## [Problem details]
Return the full set of records, matching them character for character.
-------- Material for this exercise --------
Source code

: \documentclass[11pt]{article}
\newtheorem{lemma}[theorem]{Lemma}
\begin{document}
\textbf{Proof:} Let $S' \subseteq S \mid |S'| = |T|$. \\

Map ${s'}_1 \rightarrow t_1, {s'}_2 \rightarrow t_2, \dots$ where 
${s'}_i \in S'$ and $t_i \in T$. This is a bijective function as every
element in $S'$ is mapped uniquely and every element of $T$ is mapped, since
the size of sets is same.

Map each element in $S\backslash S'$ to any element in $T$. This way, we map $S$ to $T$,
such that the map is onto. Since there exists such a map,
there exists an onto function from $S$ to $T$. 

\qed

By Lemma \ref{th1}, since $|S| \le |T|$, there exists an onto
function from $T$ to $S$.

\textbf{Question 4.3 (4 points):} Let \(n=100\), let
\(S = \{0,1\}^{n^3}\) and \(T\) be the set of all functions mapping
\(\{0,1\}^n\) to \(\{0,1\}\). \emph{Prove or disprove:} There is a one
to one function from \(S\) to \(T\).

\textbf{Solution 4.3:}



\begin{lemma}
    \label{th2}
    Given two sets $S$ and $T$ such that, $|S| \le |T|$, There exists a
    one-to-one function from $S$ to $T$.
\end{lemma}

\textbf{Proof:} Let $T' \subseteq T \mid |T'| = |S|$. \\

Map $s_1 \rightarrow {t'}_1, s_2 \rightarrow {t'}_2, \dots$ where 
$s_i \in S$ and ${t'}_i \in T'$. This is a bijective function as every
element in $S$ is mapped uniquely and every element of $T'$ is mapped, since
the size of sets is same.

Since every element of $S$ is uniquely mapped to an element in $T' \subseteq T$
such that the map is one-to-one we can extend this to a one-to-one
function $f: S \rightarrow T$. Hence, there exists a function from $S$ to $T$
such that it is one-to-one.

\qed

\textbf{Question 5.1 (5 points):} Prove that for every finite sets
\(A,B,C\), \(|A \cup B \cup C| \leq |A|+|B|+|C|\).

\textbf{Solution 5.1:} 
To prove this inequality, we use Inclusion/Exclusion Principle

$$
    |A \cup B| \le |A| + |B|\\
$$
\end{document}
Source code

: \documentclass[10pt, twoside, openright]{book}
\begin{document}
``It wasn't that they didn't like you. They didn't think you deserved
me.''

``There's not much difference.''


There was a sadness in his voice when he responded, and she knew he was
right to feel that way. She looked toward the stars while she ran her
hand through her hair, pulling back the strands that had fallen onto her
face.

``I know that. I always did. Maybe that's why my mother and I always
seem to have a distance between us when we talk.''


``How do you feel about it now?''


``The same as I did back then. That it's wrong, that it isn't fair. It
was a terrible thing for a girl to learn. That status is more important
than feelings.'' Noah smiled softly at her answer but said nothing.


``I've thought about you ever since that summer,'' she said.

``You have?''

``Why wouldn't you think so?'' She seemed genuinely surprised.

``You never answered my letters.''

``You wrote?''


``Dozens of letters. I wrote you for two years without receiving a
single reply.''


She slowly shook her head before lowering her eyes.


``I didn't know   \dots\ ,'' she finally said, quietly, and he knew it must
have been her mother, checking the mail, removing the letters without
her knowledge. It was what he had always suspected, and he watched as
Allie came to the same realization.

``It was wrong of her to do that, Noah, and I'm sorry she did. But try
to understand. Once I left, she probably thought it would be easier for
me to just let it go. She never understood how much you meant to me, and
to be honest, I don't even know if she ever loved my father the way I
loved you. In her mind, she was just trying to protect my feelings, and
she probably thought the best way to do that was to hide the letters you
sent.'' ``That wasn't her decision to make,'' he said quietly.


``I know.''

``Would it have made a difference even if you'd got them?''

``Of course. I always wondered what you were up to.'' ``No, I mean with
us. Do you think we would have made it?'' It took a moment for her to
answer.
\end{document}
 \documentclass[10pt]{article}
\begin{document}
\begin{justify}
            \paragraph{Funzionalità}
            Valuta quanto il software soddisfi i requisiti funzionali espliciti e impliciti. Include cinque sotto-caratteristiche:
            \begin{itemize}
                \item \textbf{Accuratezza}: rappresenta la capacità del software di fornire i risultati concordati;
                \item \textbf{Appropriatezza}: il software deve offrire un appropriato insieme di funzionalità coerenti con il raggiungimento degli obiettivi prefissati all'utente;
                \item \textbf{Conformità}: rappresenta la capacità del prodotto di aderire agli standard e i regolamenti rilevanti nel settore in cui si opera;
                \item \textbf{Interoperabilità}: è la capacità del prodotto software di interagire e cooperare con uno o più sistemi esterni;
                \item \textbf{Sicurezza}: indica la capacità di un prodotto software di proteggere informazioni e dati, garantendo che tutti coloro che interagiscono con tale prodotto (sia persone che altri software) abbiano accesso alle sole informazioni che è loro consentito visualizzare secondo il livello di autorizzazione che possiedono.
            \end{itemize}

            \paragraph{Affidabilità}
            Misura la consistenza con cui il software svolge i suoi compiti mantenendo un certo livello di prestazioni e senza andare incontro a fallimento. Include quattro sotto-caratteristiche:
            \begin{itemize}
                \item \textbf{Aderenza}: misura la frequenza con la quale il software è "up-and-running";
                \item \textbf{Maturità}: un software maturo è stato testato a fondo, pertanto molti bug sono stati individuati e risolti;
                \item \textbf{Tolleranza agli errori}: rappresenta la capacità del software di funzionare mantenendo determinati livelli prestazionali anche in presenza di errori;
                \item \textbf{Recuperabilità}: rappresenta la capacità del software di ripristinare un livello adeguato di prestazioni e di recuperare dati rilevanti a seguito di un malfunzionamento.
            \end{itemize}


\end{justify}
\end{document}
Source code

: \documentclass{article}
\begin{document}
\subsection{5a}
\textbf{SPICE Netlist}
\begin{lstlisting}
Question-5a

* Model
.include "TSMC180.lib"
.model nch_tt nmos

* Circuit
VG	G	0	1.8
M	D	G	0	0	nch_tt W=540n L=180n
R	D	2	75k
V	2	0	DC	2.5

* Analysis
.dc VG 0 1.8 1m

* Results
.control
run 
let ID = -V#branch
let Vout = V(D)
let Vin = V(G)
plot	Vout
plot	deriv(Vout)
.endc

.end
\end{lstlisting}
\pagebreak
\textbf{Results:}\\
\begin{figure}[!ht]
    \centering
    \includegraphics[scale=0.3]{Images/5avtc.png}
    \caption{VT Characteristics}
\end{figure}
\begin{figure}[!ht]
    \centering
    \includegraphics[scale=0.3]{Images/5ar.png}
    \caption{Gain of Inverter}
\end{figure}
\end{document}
--------
## [Answer to the exercise]
Source code

: \documentclass[11pt]{article}
\newtheorem{lemma}[theorem]{Lemma}
\begin{document}
\textbf{Proof:} Let $S' \subseteq S \mid |S'| = |T|$. \\

Map ${s'}_1 \rightarrow t_1, {s'}_2 \rightarrow t_2, \dots$ where 
${s'}_i \in S'$ and $t_i \in T$. This is a bijective function as every
element in $S'$ is mapped uniquely and every element of $T$ is mapped, since
the size of sets is same.

Map each element in $S\backslash S'$ to any element in $T$. This way, we map $S$ to $T$,
such that the map is onto. Since there exists such a map,
there exists an onto function from $S$ to $T$. 

\qed

By Lemma \ref{th1}, since $|S| \le |T|$, there exists an onto
function from $T$ to $S$.

\textbf{Question 4.3 (4 points):} Let \(n=100\), let
\(S = \{0,1\}^{n^3}\) and \(T\) be the set of all functions mapping
\(\{0,1\}^n\) to \(\{0,1\}\). \emph{Prove or disprove:} There is a one
to one function from \(S\) to \(T\).

\textbf{Solution 4.3:}



\begin{lemma}
    \label{th2}
    Given two sets $S$ and $T$ such that, $|S| \le |T|$, There exists a
    one-to-one function from $S$ to $T$.
\end{lemma}

\textbf{Proof:} Let $T' \subseteq T \mid |T'| = |S|$. \\

Map $s_1 \rightarrow {t'}_1, s_2 \rightarrow {t'}_2, \dots$ where 
$s_i \in S$ and ${t'}_i \in T'$. This is a bijective function as every
element in $S$ is mapped uniquely and every element of $T'$ is mapped, since
the size of sets is same.

Since every element of $S$ is uniquely mapped to an element in $T' \subseteq T$
such that the map is one-to-one we can extend this to a one-to-one
function $f: S \rightarrow T$. Hence, there exists a function from $S$ to $T$
such that it is one-to-one.

\qed

\textbf{Question 5.1 (5 points):} Prove that for every finite sets
\(A,B,C\), \(|A \cup B \cup C| \leq |A|+|B|+|C|\).

\textbf{Solution 5.1:} 
To prove this inequality, we use Inclusion/Exclusion Principle

$$
    |A \cup B| \le |A| + |B|\\
$$
\end{document}
Source code

: \documentclass[10pt, twoside, openright]{book}
\begin{document}
``It wasn't that they didn't like you. They didn't think you deserved
me.''

``There's not much difference.''


There was a sadness in his voice when he responded, and she knew he was
right to feel that way. She looked toward the stars while she ran her
hand through her hair, pulling back the strands that had fallen onto her
face.

``I know that. I always did. Maybe that's why my mother and I always
seem to have a distance between us when we talk.''


``How do you feel about it now?''


``The same as I did back then. That it's wrong, that it isn't fair. It
was a terrible thing for a girl to learn. That status is more important
than feelings.'' Noah smiled softly at her answer but said nothing.


``I've thought about you ever since that summer,'' she said.

``You have?''

``Why wouldn't you think so?'' She seemed genuinely surprised.

``You never answered my letters.''

``You wrote?''


``Dozens of letters. I wrote you for two years without receiving a
single reply.''


She slowly shook her head before lowering her eyes.


``I didn't know   \dots\ ,'' she finally said, quietly, and he knew it must
have been her mother, checking the mail, removing the letters without
her knowledge. It was what he had always suspected, and he watched as
Allie came to the same realization.

``It was wrong of her to do that, Noah, and I'm sorry she did. But try
to understand. Once I left, she probably thought it would be easier for
me to just let it go. She never understood how much you meant to me, and
to be honest, I don't even know if she ever loved my father the way I
loved you. In her mind, she was just trying to protect my feelings, and
she probably thought the best way to do that was to hide the letters you
sent.'' ``That wasn't her decision to make,'' he said quietly.


``I know.''

``Would it have made a difference even if you'd got them?''

``Of course. I always wondered what you were up to.'' ``No, I mean with
us. Do you think we would have made it?'' It took a moment for her to
answer.
\end{document}
 \documentclass[10pt]{article}
\begin{document}
\begin{justify}
            \paragraph{Funzionalità}
            Valuta quanto il software soddisfi i requisiti funzionali espliciti e impliciti. Include cinque sotto-caratteristiche:
            \begin{itemize}
                \item \textbf{Accuratezza}: rappresenta la capacità del software di fornire i risultati concordati;
                \item \textbf{Appropriatezza}: il software deve offrire un appropriato insieme di funzionalità coerenti con il raggiungimento degli obiettivi prefissati all'utente;
                \item \textbf{Conformità}: rappresenta la capacità del prodotto di aderire agli standard e i regolamenti rilevanti nel settore in cui si opera;
                \item \textbf{Interoperabilità}: è la capacità del prodotto software di interagire e cooperare con uno o più sistemi esterni;
                \item \textbf{Sicurezza}: indica la capacità di un prodotto software di proteggere informazioni e dati, garantendo che tutti coloro che interagiscono con tale prodotto (sia persone che altri software) abbiano accesso alle sole informazioni che è loro consentito visualizzare secondo il livello di autorizzazione che possiedono.
            \end{itemize}

            \paragraph{Affidabilità}
            Misura la consistenza con cui il software svolge i suoi compiti mantenendo un certo livello di prestazioni e senza andare incontro a fallimento. Include quattro sotto-caratteristiche:
            \begin{itemize}
                \item \textbf{Aderenza}: misura la frequenza con la quale il software è "up-and-running";
                \item \textbf{Maturità}: un software maturo è stato testato a fondo, pertanto molti bug sono stati individuati e risolti;
                \item \textbf{Tolleranza agli errori}: rappresenta la capacità del software di funzionare mantenendo determinati livelli prestazionali anche in presenza di errori;
                \item \textbf{Recuperabilità}: rappresenta la capacità del software di ripristinare un livello adeguato di prestazioni e di recuperare dati rilevanti a seguito di un malfunzionamento.
            \end{itemize}


\end{justify}
\end{document}
Source code

: \documentclass{article}
\begin{document}
\subsection{5a}
\textbf{SPICE Netlist}
\begin{lstlisting}
Question-5a

* Model
.include "TSMC180.lib"
.model nch_tt nmos

* Circuit
VG	G	0	1.8
M	D	G	0	0	nch_tt W=540n L=180n
R	D	2	75k
V	2	0	DC	2.5

* Analysis
.dc VG 0 1.8 1m

* Results
.control
run 
let ID = -V#branch
let Vout = V(D)
let Vin = V(G)
plot	Vout
plot	deriv(Vout)
.endc

.end
\end{lstlisting}
\pagebreak
\textbf{Results:}\\
\begin{figure}[!ht]
    \centering
    \includegraphics[scale=0.3]{Images/5avtc.png}
    \caption{VT Characteristics}
\end{figure}
\begin{figure}[!ht]
    \centering
    \includegraphics[scale=0.3]{Images/5ar.png}
    \caption{Gain of Inverter}
\end{figure}
\end{document}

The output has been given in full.